=== Data for this exercise ===

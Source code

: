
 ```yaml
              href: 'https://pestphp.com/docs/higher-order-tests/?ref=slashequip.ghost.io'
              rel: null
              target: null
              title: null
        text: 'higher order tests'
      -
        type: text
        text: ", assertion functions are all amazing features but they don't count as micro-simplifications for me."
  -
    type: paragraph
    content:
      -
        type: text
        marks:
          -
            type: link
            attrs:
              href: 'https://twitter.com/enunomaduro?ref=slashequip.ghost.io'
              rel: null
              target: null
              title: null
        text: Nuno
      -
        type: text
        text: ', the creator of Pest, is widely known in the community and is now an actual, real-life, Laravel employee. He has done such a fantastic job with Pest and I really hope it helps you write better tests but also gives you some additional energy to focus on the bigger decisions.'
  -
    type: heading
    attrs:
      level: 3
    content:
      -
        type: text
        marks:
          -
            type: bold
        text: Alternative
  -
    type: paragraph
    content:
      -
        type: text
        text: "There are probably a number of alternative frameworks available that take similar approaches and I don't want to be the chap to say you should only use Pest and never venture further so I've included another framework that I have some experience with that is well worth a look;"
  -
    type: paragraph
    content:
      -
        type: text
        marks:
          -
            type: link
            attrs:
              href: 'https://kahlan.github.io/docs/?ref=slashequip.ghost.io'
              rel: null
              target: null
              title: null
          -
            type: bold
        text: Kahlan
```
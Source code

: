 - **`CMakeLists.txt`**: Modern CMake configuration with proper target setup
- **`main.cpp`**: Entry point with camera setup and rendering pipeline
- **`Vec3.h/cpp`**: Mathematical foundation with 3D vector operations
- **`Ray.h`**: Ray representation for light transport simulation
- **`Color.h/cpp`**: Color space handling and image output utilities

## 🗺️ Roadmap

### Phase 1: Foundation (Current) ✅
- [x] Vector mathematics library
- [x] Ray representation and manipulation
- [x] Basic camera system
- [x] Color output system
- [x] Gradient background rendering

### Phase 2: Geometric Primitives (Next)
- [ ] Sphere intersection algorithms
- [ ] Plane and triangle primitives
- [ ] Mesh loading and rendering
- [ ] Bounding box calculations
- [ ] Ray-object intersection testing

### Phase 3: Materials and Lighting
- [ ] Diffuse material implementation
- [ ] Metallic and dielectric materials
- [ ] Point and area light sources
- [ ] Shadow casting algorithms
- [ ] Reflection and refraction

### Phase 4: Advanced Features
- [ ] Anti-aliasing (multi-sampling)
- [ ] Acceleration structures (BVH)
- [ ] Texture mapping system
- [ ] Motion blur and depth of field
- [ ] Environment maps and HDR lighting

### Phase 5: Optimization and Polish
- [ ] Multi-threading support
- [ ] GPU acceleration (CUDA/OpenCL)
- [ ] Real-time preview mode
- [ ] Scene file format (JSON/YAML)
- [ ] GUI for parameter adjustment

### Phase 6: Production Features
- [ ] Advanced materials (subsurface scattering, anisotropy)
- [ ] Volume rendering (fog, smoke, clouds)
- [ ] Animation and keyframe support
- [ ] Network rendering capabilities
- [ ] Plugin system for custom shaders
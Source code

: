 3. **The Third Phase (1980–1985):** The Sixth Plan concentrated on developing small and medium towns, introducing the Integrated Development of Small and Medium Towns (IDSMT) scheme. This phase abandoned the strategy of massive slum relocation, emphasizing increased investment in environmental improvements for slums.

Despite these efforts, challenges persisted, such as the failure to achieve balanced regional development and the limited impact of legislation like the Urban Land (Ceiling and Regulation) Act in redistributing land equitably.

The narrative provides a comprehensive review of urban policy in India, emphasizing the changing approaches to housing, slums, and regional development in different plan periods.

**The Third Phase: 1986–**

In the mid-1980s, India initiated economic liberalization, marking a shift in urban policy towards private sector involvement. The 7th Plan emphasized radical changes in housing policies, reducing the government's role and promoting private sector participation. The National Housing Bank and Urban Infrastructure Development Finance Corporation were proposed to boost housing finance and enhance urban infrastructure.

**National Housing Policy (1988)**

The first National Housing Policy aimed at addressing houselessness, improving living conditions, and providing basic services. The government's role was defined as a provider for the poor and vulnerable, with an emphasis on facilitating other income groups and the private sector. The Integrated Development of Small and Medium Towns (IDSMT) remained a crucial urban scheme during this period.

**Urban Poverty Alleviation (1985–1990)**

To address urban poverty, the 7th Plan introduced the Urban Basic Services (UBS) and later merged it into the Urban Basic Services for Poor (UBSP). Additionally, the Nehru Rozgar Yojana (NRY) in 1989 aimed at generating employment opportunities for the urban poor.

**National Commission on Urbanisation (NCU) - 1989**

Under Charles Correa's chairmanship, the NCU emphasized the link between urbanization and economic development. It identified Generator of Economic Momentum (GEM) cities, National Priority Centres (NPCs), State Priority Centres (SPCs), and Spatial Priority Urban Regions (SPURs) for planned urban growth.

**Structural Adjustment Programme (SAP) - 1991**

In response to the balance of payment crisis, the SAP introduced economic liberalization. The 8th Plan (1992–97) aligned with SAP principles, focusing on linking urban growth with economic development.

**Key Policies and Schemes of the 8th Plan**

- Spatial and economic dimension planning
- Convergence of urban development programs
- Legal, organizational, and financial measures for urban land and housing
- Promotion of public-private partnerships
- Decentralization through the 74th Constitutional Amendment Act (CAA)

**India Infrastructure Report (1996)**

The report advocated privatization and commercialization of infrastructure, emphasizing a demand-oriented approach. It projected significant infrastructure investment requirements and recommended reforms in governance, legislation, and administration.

===

## What the task asks
The response should consist of every record above, reproduced exactly.

## Task output
Source code

:
 ```yaml
              href: 'https://pestphp.com/docs/higher-order-tests/?ref=slashequip.ghost.io'
              rel: null
              target: null
              title: null
        text: 'higher order tests'
      -
        type: text
        text: ", assertion functions are all amazing features but they don't count as micro-simplifications for me."
  -
    type: paragraph
    content:
      -
        type: text
        marks:
          -
            type: link
            attrs:
              href: 'https://twitter.com/enunomaduro?ref=slashequip.ghost.io'
              rel: null
              target: null
              title: null
        text: Nuno
      -
        type: text
        text: ', the creator of Pest, is widely known in the community and is now an actual, real-life, Laravel employee. He has done such a fantastic job with Pest and I really hope it helps you write better tests but also gives you some additional energy to focus on the bigger decisions.'
  -
    type: heading
    attrs:
      level: 3
    content:
      -
        type: text
        marks:
          -
            type: bold
        text: Alternative
  -
    type: paragraph
    content:
      -
        type: text
        text: "There are probably a number of alternative frameworks available that take similar approaches and I don't want to be the chap to say you should only use Pest and never venture further so I've included another framework that I have some experience with that is well worth a look;"
  -
    type: paragraph
    content:
      -
        type: text
        marks:
          -
            type: link
            attrs:
              href: 'https://kahlan.github.io/docs/?ref=slashequip.ghost.io'
              rel: null
              target: null
              title: null
          -
            type: bold
        text: Kahlan
```
Source code

: - **`CMakeLists.txt`**: Modern CMake configuration with proper target setup
- **`main.cpp`**: Entry point with camera setup and rendering pipeline
- **`Vec3.h/cpp`**: Mathematical foundation with 3D vector operations
- **`Ray.h`**: Ray representation for light transport simulation
- **`Color.h/cpp`**: Color space handling and image output utilities

## 🗺️ Roadmap

### Phase 1: Foundation (Current) ✅
- [x] Vector mathematics library
- [x] Ray representation and manipulation
- [x] Basic camera system
- [x] Color output system
- [x] Gradient background rendering

### Phase 2: Geometric Primitives (Next)
- [ ] Sphere intersection algorithms
- [ ] Plane and triangle primitives
- [ ] Mesh loading and rendering
- [ ] Bounding box calculations
- [ ] Ray-object intersection testing

### Phase 3: Materials and Lighting
- [ ] Diffuse material implementation
- [ ] Metallic and dielectric materials
- [ ] Point and area light sources
- [ ] Shadow casting algorithms
- [ ] Reflection and refraction

### Phase 4: Advanced Features
- [ ] Anti-aliasing (multi-sampling)
- [ ] Acceleration structures (BVH)
- [ ] Texture mapping system
- [ ] Motion blur and depth of field
- [ ] Environment maps and HDR lighting

### Phase 5: Optimization and Polish
- [ ] Multi-threading support
- [ ] GPU acceleration (CUDA/OpenCL)
- [ ] Real-time preview mode
- [ ] Scene file format (JSON/YAML)
- [ ] GUI for parameter adjustment

### Phase 6: Production Features
- [ ] Advanced materials (subsurface scattering, anisotropy)
- [ ] Volume rendering (fog, smoke, clouds)
- [ ] Animation and keyframe support
- [ ] Network rendering capabilities
- [ ] Plugin system for custom shaders
Source code

: 3. **The Third Phase (1980–1985):** The Sixth Plan concentrated on developing small and medium towns, introducing the Integrated Development of Small and Medium Towns (IDSMT) scheme. This phase abandoned the strategy of massive slum relocation, emphasizing increased investment in environmental improvements for slums.

Despite these efforts, challenges persisted, such as the failure to achieve balanced regional development and the limited impact of legislation like the Urban Land (Ceiling and Regulation) Act in redistributing land equitably.

The narrative provides a comprehensive review of urban policy in India, emphasizing the changing approaches to housing, slums, and regional development in different plan periods.

**The Third Phase: 1986–**

In the mid-1980s, India initiated economic liberalization, marking a shift in urban policy towards private sector involvement. The 7th Plan emphasized radical changes in housing policies, reducing the government's role and promoting private sector participation. The National Housing Bank and Urban Infrastructure Development Finance Corporation were proposed to boost housing finance and enhance urban infrastructure.

**National Housing Policy (1988)**

The first National Housing Policy aimed at addressing houselessness, improving living conditions, and providing basic services. The government's role was defined as a provider for the poor and vulnerable, with an emphasis on facilitating other income groups and the private sector. The Integrated Development of Small and Medium Towns (IDSMT) remained a crucial urban scheme during this period.

**Urban Poverty Alleviation (1985–1990)**

To address urban poverty, the 7th Plan introduced the Urban Basic Services (UBS) and later merged it into the Urban Basic Services for Poor (UBSP). Additionally, the Nehru Rozgar Yojana (NRY) in 1989 aimed at generating employment opportunities for the urban poor.

**National Commission on Urbanisation (NCU) - 1989**

Under Charles Correa's chairmanship, the NCU emphasized the link between urbanization and economic development. It identified Generator of Economic Momentum (GEM) cities, National Priority Centres (NPCs), State Priority Centres (SPCs), and Spatial Priority Urban Regions (SPURs) for planned urban growth.

**Structural Adjustment Programme (SAP) - 1991**

In response to the balance of payment crisis, the SAP introduced economic liberalization. The 8th Plan (1992–97) aligned with SAP principles, focusing on linking urban growth with economic development.

**Key Policies and Schemes of the 8th Plan**

- Spatial and economic dimension planning
- Convergence of urban development programs
- Legal, organizational, and financial measures for urban land and housing
- Promotion of public-private partnerships
- Decentralization through the 74th Constitutional Amendment Act (CAA)

**India Infrastructure Report (1996)**

The report advocated privatization and commercialization of infrastructure, emphasizing a demand-oriented approach. It projected significant infrastructure investment requirements and recommended reforms in governance, legislation, and administration.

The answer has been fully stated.